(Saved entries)
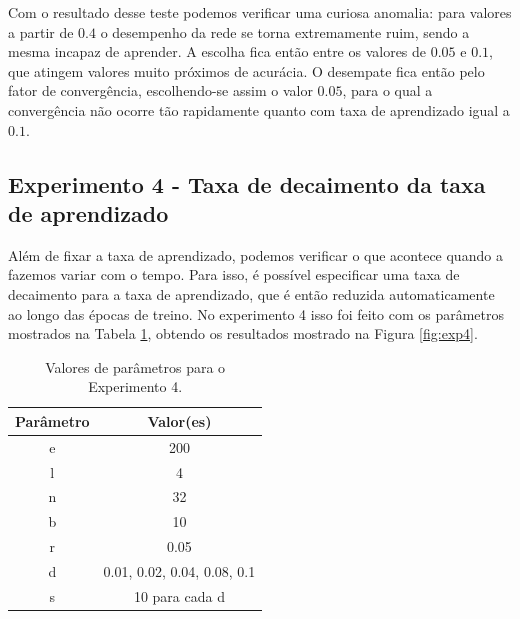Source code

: \documentclass[12pt]{article}
\begin{document}
Com o resultado desse teste podemos verificar uma curiosa anomalia:
para valores a partir de $ 0.4 $ o desempenho da rede se torna 
extremamente ruim, sendo a mesma incapaz de aprender. A escolha fica
então entre os valores de $ 0.05 $ e $ 0.1 $, que atingem valores
muito próximos de acurácia. O desempate fica então pelo fator de
convergência, escolhendo-se assim o valor $ 0.05 $, para o qual a
convergência não ocorre tão rapidamente quanto com taxa de
aprendizado igual a $ 0.1 $.

\subsection{Experimento 4 - Taxa de decaimento da taxa de aprendizado}

Além de fixar a taxa de aprendizado, podemos verificar o que acontece
quando a fazemos variar com o tempo. Para isso, é possível
especificar uma taxa de decaimento para a taxa de aprendizado, que é
então reduzida automaticamente ao longo das épocas de treino.
No experimento 4 isso foi feito com os parâmetros mostrados na Tabela
\ref{tab:exp4}, obtendo os resultados mostrado na Figura 
\ref{fig:exp4}.

\begin{table}[h]
	\centering
	\begin{tabular}{|c|c|}
		\hline
		\textbf{Parâmetro} & \textbf{Valor(es)} \\ \hline
		e & 200 \\ \hline
		l & 4 \\ \hline
		n & 32 \\ \hline
		b & 10 \\ \hline
		r & 0.05 \\ \hline
		d & 0.01, 0.02, 0.04, 0.08, 0.1 \\ \hline
		s & 10 para cada d \\ \hline
	\end{tabular}
	\caption{\label{tab:exp4} Valores de parâmetros para o Experimento
	4.}
\end{table}
\end{document}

### [Exercise]
Write only the number of lines in the records that include the word "convergência".

### [Reply]
2